Global online advertising in rude health, Facebook and Alibaba growing fastest

Small businesses are big advertisers on Facebook

Global online advertising revenue grew by 18.6 per cent in Q4 2017, over Q3 and was up 30.9 per cent year-on-year. The figures come from Forrester’s Q4 2017 Digital Marketing Tracker, which analyzes the online advertising revenue generated by 13 key digital media companies.

These are Google, Facebook, Twitter, Snap, Alibaba, Baidu, Tencent, SINA, Sohu, Yahoo Japan, LINE, NAVER, and Yandex. This quarter was the first time in the history of this research that all 13 companies posted positive year-over-year growth.

Facebook and Alibaba accounted for 48 per cent of the year-on-year growth in global advertising revenue, and higher ad prices were a key driver. Specifically, Facebook’s price-per-ad growth accelerated to 43 per cent year-on-year in Q4 2017, up from 35 per cent in Q3 2017, according to the company.

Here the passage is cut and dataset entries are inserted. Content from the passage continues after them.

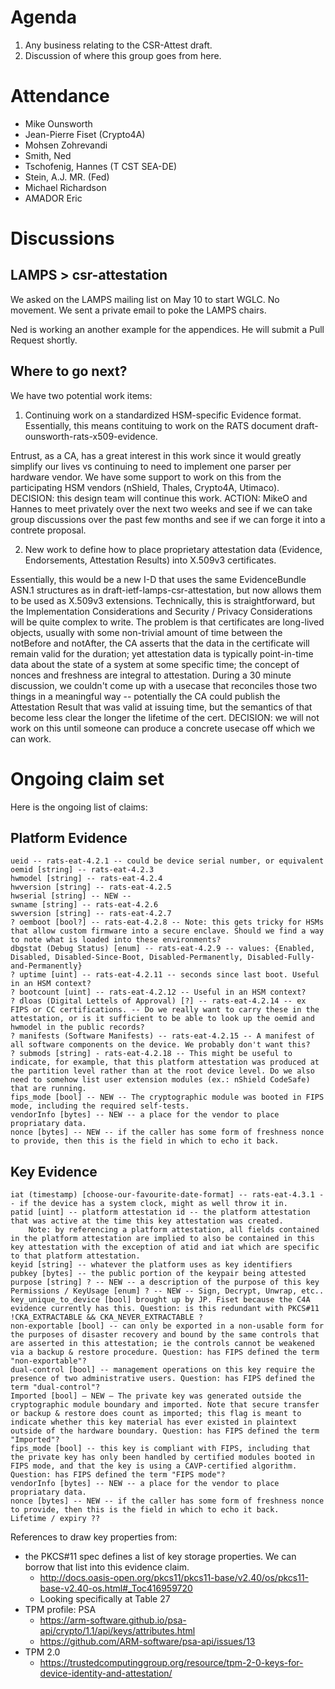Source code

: # Agenda

1. Any business relating to the CSR-Attest draft.
2. Discussion of where this group goes from here.

# Attendance

* Mike Ounsworth
* Jean-Pierre Fiset (Crypto4A)
* Mohsen Zohrevandi
* Smith, Ned
* Tschofenig, Hannes (T CST SEA-DE)
* Stein, A.J. MR. (Fed)
* Michael Richardson
* AMADOR Eric



# Discussions

## LAMPS > csr-attestation

We asked on the LAMPS mailing list on May 10 to start WGLC. No movement. We sent a private email to poke the LAMPS chairs.

Ned is working an another example for the appendices. He will submit a Pull Request shortly.

## Where to go next?

We have two potential work items:

1. Continuing work on a standardized HSM-specific Evidence format. Essentially, this means contituing to work on the RATS document draft-ounsworth-rats-x509-evidence.

Entrust, as a CA, has a great interest in this work since it would greatly simplify our lives vs continuing to need to implement one parser per hardware vendor.
We have some support to work on this from the participating HSM vendors (nShield, Thales, Crypto4A, Utimaco).
DECISION: this design team will continue this work.
ACTION: MikeO and Hannes to meet privately over the next two weeks and see if we can take group discussions over the past few months and see if we can forge it into a contrete proposal.

2. New work to define how to place proprietary attestation data (Evidence, Endorsements, Attestation Results) into X.509v3 certificates.

 Essentially, this would be a new I-D that uses the same EvidenceBundle ASN.1 structures as in draft-ietf-lamps-csr-attestation, but now allows them to be used as X.509v3 extensions. Technically, this is straightforward, but the Implementation Considerations and Security / Privacy Considerations will be quite complex to write.
 The problem is that certificates are long-lived objects, usually with some non-trivial amount of time between the notBefore and notAfter, the CA asserts that the data in the certificate will remain valid for the duration; yet attestation data is typically point-in-time data about the state of a system at some specific time; the concept of nonces and freshness are integral to attestation. During a 30 minute discussion, we couldn't come up with a usecase that reconciles those two things in a meaningful way -- potentially the CA could publish the Attestation Result that was valid at issuing time, but the semantics of that become less clear the longer the lifetime of the cert.
 DECISION: we will not work on this until someone can produce a concrete usecase off which we can work.


# Ongoing claim set

Here is the ongoing list of claims:

Platform Evidence
---

    ueid -- rats-eat-4.2.1 -- could be device serial number, or equivalent
    oemid [string] -- rats-eat-4.2.3
    hwmodel [string] -- rats-eat-4.2.4
    hwversion [string] -- rats-eat-4.2.5
    hwserial [string] -- NEW -- 
    swname [string] -- rats-eat-4.2.6
    swversion [string] -- rats-eat-4.2.7
    ? oemboot [bool?] -- rats-eat-4.2.8 -- Note: this gets tricky for HSMs that allow custom firmware into a secure enclave. Should we find a way to note what is loaded into these environments?
    dbgstat (Debug Status) [enum] -- rats-eat-4.2.9 -- values: {Enabled, Disabled, Disabled-Since-Boot, Disabled-Permanently, Disabled-Fully-and-Permanently}
    ? uptime [uint] -- rats-eat-4.2.11 -- seconds since last boot. Useful in an HSM context?
    ? bootcount [uint] -- rats-eat-4.2.12 -- Useful in an HSM context?
    ? dloas (Digital Lettels of Approval) [?] -- rats-eat-4.2.14 -- ex FIPS or CC certifications. -- Do we really want to carry these in the attestation, or is it sufficient to be able to look up the oemid and hwmodel in the public records?
    ? manifests (Software Manifests) -- rats-eat-4.2.15 -- A manifest of all software components on the device. We probably don't want this?
    ? submods [string] - rats-eat-4.2.18 -- This might be useful to indicate, for example, that this platform attestation was produced at the partition level rather than at the root device level. Do we also need to somehow list user extension modules (ex.: nShield CodeSafe) that are running.
    fips_mode [bool] -- NEW -- The cryptographic module was booted in FIPS mode, including the required self-tests.
    vendorInfo [bytes] -- NEW -- a place for the vendor to place propriatary data.
    nonce [bytes] -- NEW -- if the caller has some form of freshness nonce to provide, then this is the field in which to echo it back.


Key Evidence
---

    iat (timestamp) [choose-our-favourite-date-format] -- rats-eat-4.3.1 -- if the device has a system clock, might as well throw it in.
    patid [uint] -- platform attestation id -- the platform attestation that was active at the time this key attestation was created.
        Note: by referencing a platform attestation, all fields contained in the platform attestation are implied to also be contained in this key attestation with the exception of atid and iat which are specific to that platform attestation.
    keyid [string] -- whatever the platform uses as key identifiers
    pubkey [bytes] -- the public portion of the keypair being attested
    purpose [string] ? -- NEW -- a description of the purpose of this key
    Permissions / KeyUsage [enum] ? -- NEW -- Sign, Decrypt, Unwrap, etc.. 
    key_unique_to_device [bool] brought up by JP. Fiset because the C4A evidence currently has this. Question: is this redundant with PKCS#11 !CKA_EXTRACTABLE && CKA_NEVER_EXTRACTABLE ?
    non-exportable [bool] -- can only be exported in a non-usable form for the purposes of disaster recovery and bound by the same controls that are asserted in this attestation; ie the controls cannot be weakened via a backup & restore procedure. Question: has FIPS defined the term "non-exportable"?
    dual-control [bool] -- management operations on this key require the presence of two administrative users. Question: has FIPS defined the term "dual-control"?
    Imported [bool] – NEW – The private key was generated outside the cryptographic module boundary and imported. Note that secure transfer or backup & restore does count as imported; this flag is meant to indicate whether this key material has ever existed in plaintext outside of the hardware boundary. Question: has FIPS defined the term "Imported"?
    fips_mode [bool] -- this key is compliant with FIPS, including that the private key has only been handled by certified modules booted in FIPS mode, and that the key is using a CAVP-certified algorithm. Question: has FIPS defined the term "FIPS mode"?
    vendorInfo [bytes] -- NEW -- a place for the vendor to place propriatary data.
    nonce [bytes] -- NEW -- if the caller has some form of freshness nonce to provide, then this is the field in which to echo it back.
    Lifetime / expiry ??

References to draw key properties from:
* the PKCS#11 spec defines a list of key storage properties. We can borrow that list into this evidence claim.
    * http://docs.oasis-open.org/pkcs11/pkcs11-base/v2.40/os/pkcs11-base-v2.40-os.html#_Toc416959720
    * Looking specifically at Table 27    
* TPM profile: PSA
    * https://arm-software.github.io/psa-api/crypto/1.1/api/keys/attributes.html
    * https://github.com/ARM-software/psa-api/issues/13
* TPM 2.0
    * https://trustedcomputinggroup.org/resource/tpm-2-0-keys-for-device-identity-and-attestation/
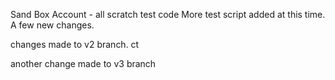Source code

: Sand Box Account - all scratch test code
More test script added at this time.  A few new changes. 


changes made to v2 branch. ct

another change made to v3 branch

The report says that Facebook’s grip on marketing budgets will be hard to shake. Over the past three years, Facebook has grown its share of global advertising revenue from 10.4 per cent in Q1 2015 to 19.5 per cent in Q4 2017. Only Alibaba comes close, with its share growing from 4.1 per cent to 9.1 per cent over the same period. All other sites showed only modest share gains or share losses.

This shift in budgets is a testament to the value that marketers assign to ads on Facebook, as is the fact that Facebook is able to command ever higher prices for each ad slot, the report notes.

It also concludes that the Cambridge Analytica scandal will not cause advertisers to exit en masse, due to the prominence of Facebook in many marketers’ media budgets, which will help stall any abrupt shift away from the network, giving Facebook some time to repair its damaged reputation.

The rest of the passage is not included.